Not all pillows are the same

Not all pillows attract dust and germs in the same way. Per Healthline, if yours is made with latex foam, memory foam, gel, or hypoallergenic material, it is less likely to accumulate dirt and dust mites. Additionally, studies show that goose down pillows are likely to offer up a good gathering place for dust mites when compared to those made with wool. 

Regardless, pillows still need to be washed regularly, and the frequency with which you do this will depend on factors that include whether you sleep with your pets, or if you eat or drink in bed. Cleaning expert Melissa Homer, who is chief cleaning officer at MaidPro tells Consumer Reports that, "If your pillow can withstand being laundered, you should wash it at least twice a year, or quarterly if you sweat a lot, eat in bed, or have pets sleep in your bed with you." 

HuffPost agrees, saying that the outer cover needs to be washed at least once every three weeks. The pillow itself should be laundered every three months.

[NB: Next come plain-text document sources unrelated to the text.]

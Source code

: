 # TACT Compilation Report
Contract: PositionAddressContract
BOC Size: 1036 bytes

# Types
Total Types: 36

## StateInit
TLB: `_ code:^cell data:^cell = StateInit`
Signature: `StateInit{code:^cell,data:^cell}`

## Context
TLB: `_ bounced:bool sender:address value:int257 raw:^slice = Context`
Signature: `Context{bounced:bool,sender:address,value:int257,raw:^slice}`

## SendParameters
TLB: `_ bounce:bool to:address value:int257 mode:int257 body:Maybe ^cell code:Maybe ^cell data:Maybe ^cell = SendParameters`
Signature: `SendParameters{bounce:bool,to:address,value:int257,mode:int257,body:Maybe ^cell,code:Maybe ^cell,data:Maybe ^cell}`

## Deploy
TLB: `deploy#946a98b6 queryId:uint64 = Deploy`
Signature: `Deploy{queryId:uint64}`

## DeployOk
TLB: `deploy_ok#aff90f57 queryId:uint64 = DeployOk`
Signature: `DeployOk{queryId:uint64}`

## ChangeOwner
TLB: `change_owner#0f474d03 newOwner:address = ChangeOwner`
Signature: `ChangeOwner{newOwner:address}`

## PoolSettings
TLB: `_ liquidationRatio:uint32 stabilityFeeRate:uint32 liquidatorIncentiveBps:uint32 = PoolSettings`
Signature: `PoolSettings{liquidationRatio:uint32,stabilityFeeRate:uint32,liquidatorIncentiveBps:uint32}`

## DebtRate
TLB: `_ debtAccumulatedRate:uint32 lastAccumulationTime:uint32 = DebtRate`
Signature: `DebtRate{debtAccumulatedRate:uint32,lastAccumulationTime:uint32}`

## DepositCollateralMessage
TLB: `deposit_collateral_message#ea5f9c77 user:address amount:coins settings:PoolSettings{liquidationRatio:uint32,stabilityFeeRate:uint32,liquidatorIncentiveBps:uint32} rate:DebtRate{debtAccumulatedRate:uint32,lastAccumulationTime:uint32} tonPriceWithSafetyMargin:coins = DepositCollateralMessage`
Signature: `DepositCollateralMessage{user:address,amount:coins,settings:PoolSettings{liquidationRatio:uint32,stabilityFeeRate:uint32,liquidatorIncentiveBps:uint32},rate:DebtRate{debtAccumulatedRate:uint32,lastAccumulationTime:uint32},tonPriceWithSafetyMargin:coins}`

How to wash your pillows the right way

Knowing your pillow needs to get washed regularly is just half the battle — there's getting it done properly, too. If yours isn't fussy and will take to any form of cleaning, Family Handyman spoke to Molly Maid executive vice president Michael Silva-Nash, who recommends throwing them in the washing machine. Load just two at a time, use a mild detergent, and wash in warm water on gentle. The Telegraph further says you may want to give pillows an extra turn in the spinner just because they are absorbent. 

Do note that memory foam and gel pillows don't do well in the washing machine, but they can be spot cleaned with soap. Down and feather options need to be washed in cold water, per Healthline. Once that's done, you can load them in the dryer with two tennis balls to keep your pillows plump and happy.

How else should you care for your pillows to ensure they are clean and fresh? Use protectors, and air yours out once a month by hanging them on a laundry line outside on a nice sunny day. Give them a good fluff and you're good to go.